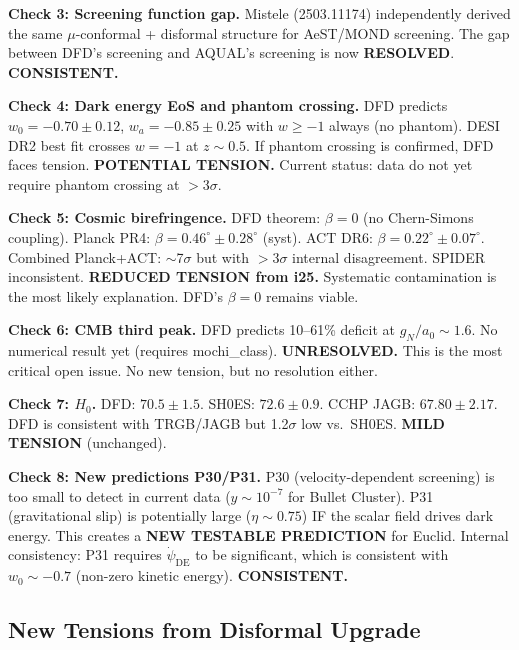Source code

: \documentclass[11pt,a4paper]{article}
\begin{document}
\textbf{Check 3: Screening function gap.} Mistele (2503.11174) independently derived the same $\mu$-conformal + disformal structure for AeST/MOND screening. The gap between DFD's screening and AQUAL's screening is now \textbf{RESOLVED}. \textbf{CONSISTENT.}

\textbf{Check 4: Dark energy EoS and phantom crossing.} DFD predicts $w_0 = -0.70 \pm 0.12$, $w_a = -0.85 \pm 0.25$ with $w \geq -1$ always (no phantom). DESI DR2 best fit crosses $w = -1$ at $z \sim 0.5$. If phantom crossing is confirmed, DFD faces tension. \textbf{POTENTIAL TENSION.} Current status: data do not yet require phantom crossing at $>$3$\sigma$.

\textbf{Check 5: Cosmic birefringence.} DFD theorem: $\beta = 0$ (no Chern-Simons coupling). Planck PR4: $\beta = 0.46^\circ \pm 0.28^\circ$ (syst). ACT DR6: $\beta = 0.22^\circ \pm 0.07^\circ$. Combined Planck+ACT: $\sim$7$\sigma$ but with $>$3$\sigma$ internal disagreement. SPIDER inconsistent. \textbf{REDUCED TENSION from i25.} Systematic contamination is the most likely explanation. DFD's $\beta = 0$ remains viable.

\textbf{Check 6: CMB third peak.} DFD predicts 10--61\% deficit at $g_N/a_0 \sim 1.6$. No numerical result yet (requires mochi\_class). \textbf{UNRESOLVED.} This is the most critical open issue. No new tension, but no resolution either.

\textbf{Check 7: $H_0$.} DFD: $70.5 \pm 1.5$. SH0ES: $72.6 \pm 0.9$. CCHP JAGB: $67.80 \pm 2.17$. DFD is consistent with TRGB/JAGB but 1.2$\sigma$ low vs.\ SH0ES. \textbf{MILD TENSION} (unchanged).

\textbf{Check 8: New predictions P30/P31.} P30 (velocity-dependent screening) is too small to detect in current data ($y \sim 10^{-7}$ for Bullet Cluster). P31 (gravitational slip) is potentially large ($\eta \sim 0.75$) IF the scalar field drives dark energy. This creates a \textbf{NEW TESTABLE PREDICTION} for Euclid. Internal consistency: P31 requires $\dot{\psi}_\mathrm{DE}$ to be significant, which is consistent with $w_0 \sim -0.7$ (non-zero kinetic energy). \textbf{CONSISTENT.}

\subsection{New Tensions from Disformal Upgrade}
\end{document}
== == ==
* **TASK OBJECTIVE**: Restate, without alteration, the lines of the material above that begin at the one containing "no resolution either." and run through its last line.

* **FINAL ANSWER**:
\textbf{Check 6: CMB third peak.} DFD predicts 10--61\% deficit at $g_N/a_0 \sim 1.6$. No numerical result yet (requires mochi\_class). \textbf{UNRESOLVED.} This is the most critical open issue. No new tension, but no resolution either.

\textbf{Check 7: $H_0$.} DFD: $70.5 \pm 1.5$. SH0ES: $72.6 \pm 0.9$. CCHP JAGB: $67.80 \pm 2.17$. DFD is consistent with TRGB/JAGB but 1.2$\sigma$ low vs.\ SH0ES. \textbf{MILD TENSION} (unchanged).

\textbf{Check 8: New predictions P30/P31.} P30 (velocity-dependent screening) is too small to detect in current data ($y \sim 10^{-7}$ for Bullet Cluster). P31 (gravitational slip) is potentially large ($\eta \sim 0.75$) IF the scalar field drives dark energy. This creates a \textbf{NEW TESTABLE PREDICTION} for Euclid. Internal consistency: P31 requires $\dot{\psi}_\mathrm{DE}$ to be significant, which is consistent with $w_0 \sim -0.7$ (non-zero kinetic energy). \textbf{CONSISTENT.}

\subsection{New Tensions from Disformal Upgrade}
\end{document}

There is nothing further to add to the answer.